Titled “Love It Was Not,” the film focuses on Helena Citron, a Holocaust survivor from Slovakia who died in 2007, and how she survived Auschwitz partly thanks to her intimate relationship with a German SS officer.

“As the last Holocaust survivors are leaving us, we need to find new ways of remembrance,” EU Ambassador to Israel Dimiter Tzantchev said at the screening in Jerusalem, which was also attended by a niece of Citron, Miki Marin. Such films “can play an important role in this endeavor,” Tzantchev added.

The Manhattan-based Olga Lengyel Institute, known as TOLI, is scheduled to host an online seminar on Jan. 26 with the cooperation of the Ghetto Fighters’ House Museum near Akko, Israel.  The panel will discuss the Lonka Project, an initiative in which 300 acclaimed photographers trained their lenses the dwindling number of Holocaust survivors alive today.

The European Jewish Congress held a commemoration ceremony online that included a speech by French President Emmanuel Macron. International Holocaust Remembrance Day is about fighting not to repeat past mistakes, he said. 

That fight, Macron said, “has unfortunately become a reality once more, as ill winds have risen again, as political discourse has set in, as falsifications of history are back, and as certain acts remind us on a daily basis that we have not finished this battle. We will yield no ground.”  

The Brussels-based European Jewish Association held a commemoration event with dozens of lawmakers from across the European Union in Kyiv, the capital of Ukraine, which is currently facing the threat of a Russian invasion.

The deputy prime minister of Ukraine, Olha Stefanishyna, alluded to tensions with Russia at the event, reminding her listeners Monday that the Holocaust ultimately was among the tragedies “inspired by a tyrant.”

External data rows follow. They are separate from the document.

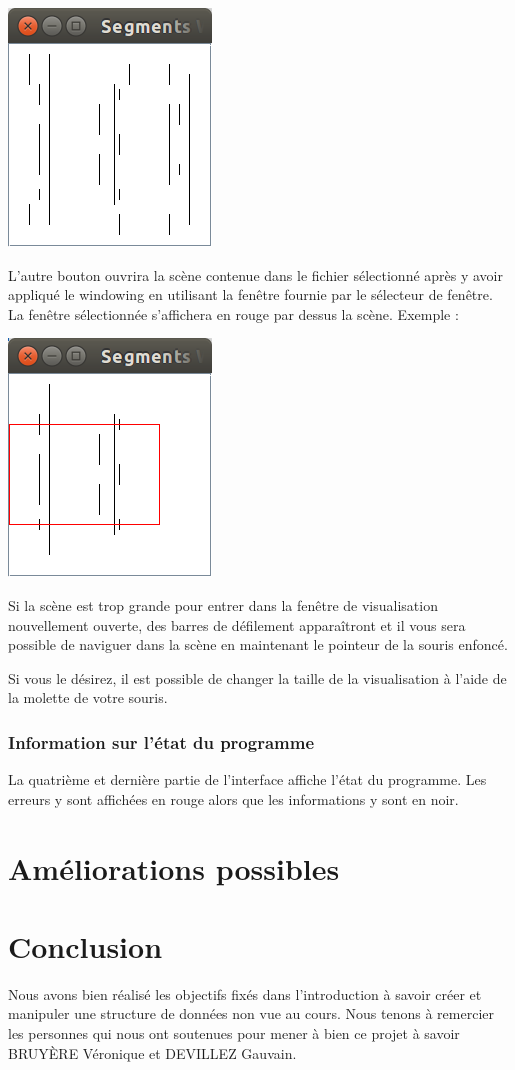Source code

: \documentclass[10pt,a4paper]{article}
\begin{document}
\centerline{\includegraphics[scale=0.5]{images/ui_whole_scene.png}}

L'autre bouton ouvrira la scène contenue dans le fichier sélectionné après y avoir appliqué le windowing en utilisant la fenêtre fournie par le sélecteur de fenêtre. La fenêtre sélectionnée s'affichera en rouge par dessus la scène. Exemple :

\centerline{\includegraphics[scale=0.5]{images/ui_restricted_window.png}}

Si la scène est trop grande pour entrer dans la fenêtre de visualisation nouvellement ouverte, des barres de défilement apparaîtront et il vous sera possible de naviguer dans la scène en maintenant le pointeur de la souris enfoncé.

Si vous le désirez, il est possible de changer la taille de la visualisation à l'aide de la molette de votre souris.

\subsubsection{Information sur l'état du programme}
La quatrième et dernière partie de l'interface affiche l'état du programme. Les erreurs y sont affichées en rouge alors que les informations y sont en noir.

\section{Améliorations possibles}


\section{Conclusion}
Nous avons bien réalisé les objectifs fixés dans l'introduction à savoir créer et manipuler une structure de données non vue au cours. Nous tenons à remercier les personnes qui nous ont soutenues pour mener à bien ce projet à savoir BRUYÈRE Véronique et DEVILLEZ Gauvain.
\end{document}
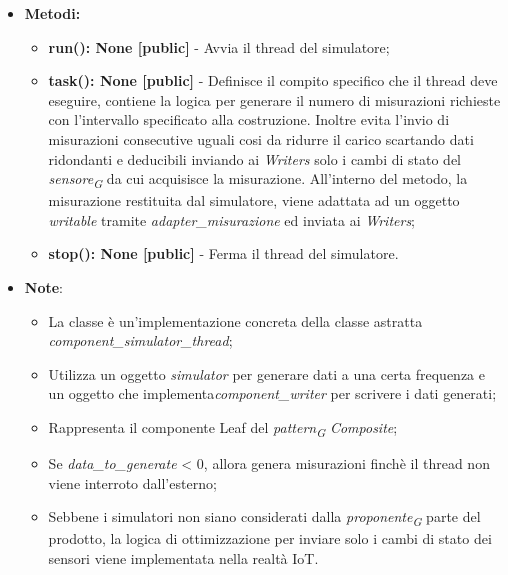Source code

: \begin{itemize}
\begin{itemize}
        \item \textbf{Metodi:}
        \begin{itemize}
            \item \textbf{run(): None [public]} - Avvia il thread del simulatore;
            \item \textbf{task(): None [public]} - Definisce il compito specifico che il thread deve eseguire, contiene la logica per generare il numero di misurazioni richieste con l'intervallo specificato alla costruzione.
            Inoltre evita l'invio di misurazioni consecutive uguali cosi da ridurre il carico scartando dati ridondanti e deducibili inviando ai \textit{Writers} solo i cambi di stato del \textit{sensore}\textsubscript{\textit{G}} da cui acquisisce la misurazione.
            All'interno del metodo, la misurazione restituita dal simulatore, viene adattata ad un oggetto \textit{writable} tramite \textit{adapter\_misurazione} ed inviata ai \textit{Writers};
            \item \textbf{stop(): None [public]} - Ferma il thread del simulatore.
        \end{itemize}
        \item\textbf{Note}:
        \begin{itemize}
            \item La classe è un'implementazione concreta della classe astratta \textit{component\_simulator\_thread};
            \item Utilizza un oggetto \textit{\textit{simulator}} per generare dati a una certa frequenza e un oggetto che implementa\textit{component\_writer} per scrivere i dati generati;
            \item Rappresenta il componente Leaf del \textit{pattern}\textsubscript{\textit{G}} \textit{Composite};
            \item Se \textit{data\_to\_generate} < 0, allora genera misurazioni finchè il thread non viene interroto dall'esterno;
            \item Sebbene i simulatori non siano considerati dalla \textit{proponente}\textsubscript{\textit{G}} parte del prodotto, la logica di ottimizzazione per inviare solo i cambi di stato dei sensori viene implementata nella realtà IoT.
            

\end{itemize}
\end{itemize}
\end{itemize}
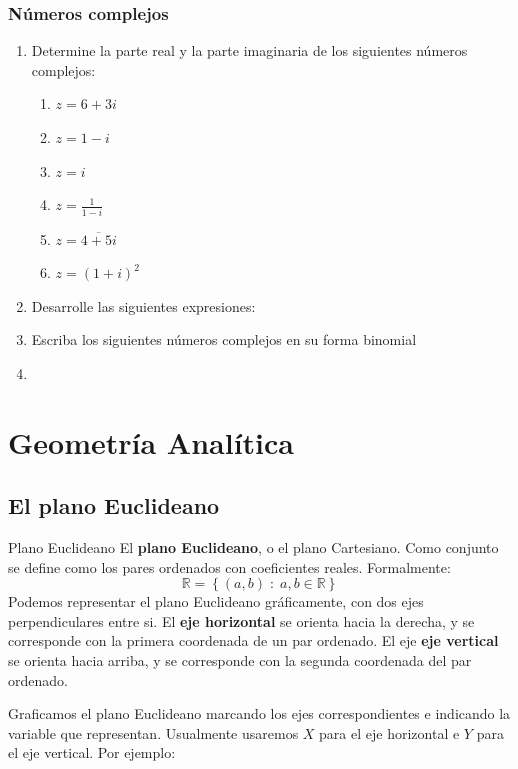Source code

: \documentclass[11pt, twoside]{memoir}
\newcommand{\set}[1]{\left\lbrace #1 \right\rbrace}
\begin{document}
\subsection*{Números complejos}
\begin{enumerate}
    \item Determine la parte real y la parte imaginaria de los siguientes números complejos:
        \begin{multicols}{2}
        \begin{enumerate}
            \item \(z=6+3i\)
            \item \(z=1-i\)
            \item \(z=i\)
            \item \(z=\frac{1}{1-i}\)
            \item \(z=\overline{4+5i}\)
            \item \(z=(1+i)^2\)
        \end{enumerate}
    \end{multicols}
    \item Desarrolle las siguientes expresiones:
    \item Escriba los siguientes números complejos en su forma binomial
    \item 
\end{enumerate}


\chapter{Geometría Analítica}
\section{El plano Euclideano}
\begin{definition}{Plano Euclideano}
El \textbf{plano Euclideano}, o el plano Cartesiano. Como conjunto se define como los pares ordenados con coeficientes reales. Formalmente:
    \[\mathbb{R}=\set{(a,b)\;:\;a,b\in\mathbb{R}}\]
Podemos representar el plano Euclideano gráficamente, con dos ejes perpendiculares entre si. El \textbf{eje horizontal} se orienta hacia la derecha, y se corresponde con la primera coordenada de un par ordenado.
El eje \textbf{eje vertical} se orienta hacia arriba, y se corresponde con la segunda coordenada del par ordenado.

Graficamos el plano Euclideano marcando los ejes correspondientes e indicando la variable que representan. Usualmente usaremos \(X\) para el eje horizontal e \(Y\) para el eje vertical.
Por ejemplo:
\end{definition}
\end{document}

It is not important only to remember, but to make sure no other tragedies facing the democratic and free world should” happen, she said. She added: “Have your governments avoid these tragedies of people who are dying and suffering.”

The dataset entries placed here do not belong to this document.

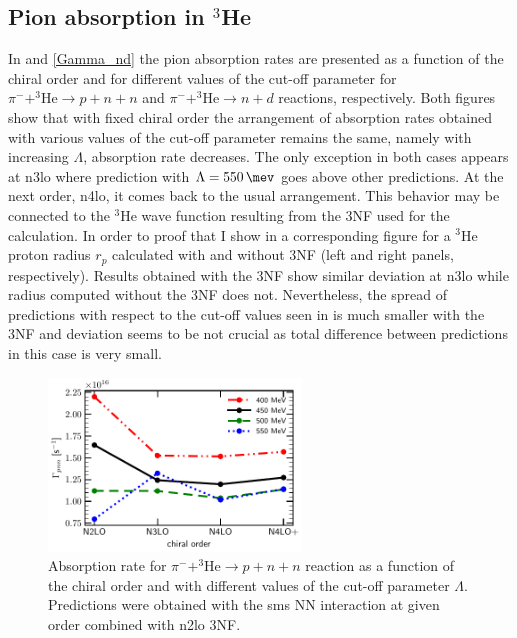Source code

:     \subsection{Pion absorption in $^3$He}
    
    In  and \ref{Gamma_nd} the pion absorption rates are presented as a function
    of the chiral order and for different values of the cut-off parameter
    for $\pi^- + ^3\text{He} \rightarrow p + n + n$ 
    and $\pi^- + ^3\text{He} \rightarrow n + d$ reactions, respectively.
    Both figures show that with fixed chiral order the arrangement 
    of absorption rates obtained with various values of the cut-off parameter
    remains the same, namely with increasing $\Lambda$, absorption rate decreases. The only exception in both cases 
    appears at \gls{n3lo} where prediction with $\Lambda = \SI{550}{\mev}$ goes above other predictions.
    At the next order, \gls{n4lo}, it comes back to the usual arrangement.
    This behavior may be connected to the $^3$He wave function resulting from the
    3NF used for the calculation.
    In order to proof that I show in 
    a corresponding figure for a $^3$He proton radius $r_p$ calculated with 
    and without 3NF (left and right panels, respectively). Results obtained with the 3NF show
    similar deviation at \gls{n3lo} while radius computed without the 3NF does not.
    Nevertheless, the spread of predictions with respect to
    the cut-off values seen in  is much smaller
    with the 3NF and deviation seems to be not crucial as total difference
    between predictions in this case is very small.




    \begin{figure}[h]
        \begin{center}
        \includegraphics[width=0.6\textwidth]{PlotData/PION/Dalitz_maps/figures/Gamma_pnn.pdf}
        \end{center}
        \caption{Absorption rate for $\pi^- + ^3\text{He} \rightarrow p + n + n$ reaction as a function
        of the chiral order and with different values of the cut-off parameter $\Lambda$.
        Predictions were obtained with the \gls{sms} NN interaction at given order combined
        with \gls{n2lo} 3NF.}
        \label{Gamma_pnn}
    \end{figure}


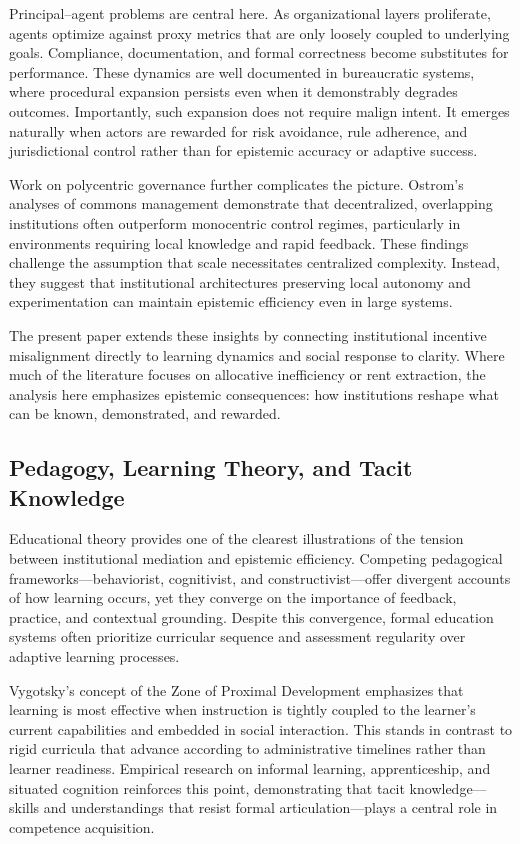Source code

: \documentclass[11pt]{article}
\begin{document}
Principal–agent problems are central here. As organizational layers proliferate, agents optimize against proxy metrics that are only loosely coupled to underlying goals. Compliance, documentation, and formal correctness become substitutes for performance. These dynamics are well documented in bureaucratic systems, where procedural expansion persists even when it demonstrably degrades outcomes. Importantly, such expansion does not require malign intent. It emerges naturally when actors are rewarded for risk avoidance, rule adherence, and jurisdictional control rather than for epistemic accuracy or adaptive success.

Work on polycentric governance further complicates the picture. Ostrom’s analyses of commons management demonstrate that decentralized, overlapping institutions often outperform monocentric control regimes, particularly in environments requiring local knowledge and rapid feedback. These findings challenge the assumption that scale necessitates centralized complexity. Instead, they suggest that institutional architectures preserving local autonomy and experimentation can maintain epistemic efficiency even in large systems.

The present paper extends these insights by connecting institutional incentive misalignment directly to learning dynamics and social response to clarity. Where much of the literature focuses on allocative inefficiency or rent extraction, the analysis here emphasizes epistemic consequences: how institutions reshape what can be known, demonstrated, and rewarded.

\subsection{Pedagogy, Learning Theory, and Tacit Knowledge}

Educational theory provides one of the clearest illustrations of the tension between institutional mediation and epistemic efficiency. Competing pedagogical frameworks—behaviorist, cognitivist, and constructivist—offer divergent accounts of how learning occurs, yet they converge on the importance of feedback, practice, and contextual grounding. Despite this convergence, formal education systems often prioritize curricular sequence and assessment regularity over adaptive learning processes.

Vygotsky’s concept of the Zone of Proximal Development emphasizes that learning is most effective when instruction is tightly coupled to the learner’s current capabilities and embedded in social interaction. This stands in contrast to rigid curricula that advance according to administrative timelines rather than learner readiness. Empirical research on informal learning, apprenticeship, and situated cognition reinforces this point, demonstrating that tacit knowledge—skills and understandings that resist formal articulation—plays a central role in competence acquisition.
\end{document}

In his testimony for the Hungary project, György Bánhidi also recalled how his father clung to religious faith that the family would survive as his mother descended into despair, repeatedly telling her son and his sibling that “we’re all going to die.”

His father, meanwhile, “from morning to night … kept saying ‘God will help us, God will help us,’” recalled Bánhidi, whose nuclear family was among the rare Jewish families to emerge intact after the Holocaust. 

Out of about 800,000 Jews living in Hungary before the Holocaust, some 565,000 were murdered within a short space of time, including 424,000 Hungarian Jews who were killed in eight weeks in 1944 at the Auschwitz-Birkenau complex.

“As it turned out, he was right because God did help us.” Believing in survival, he added, “this is the only thing. You must remain positive, never give up the conviction that it will all come to an end and another time will come when we can live more peacefully.”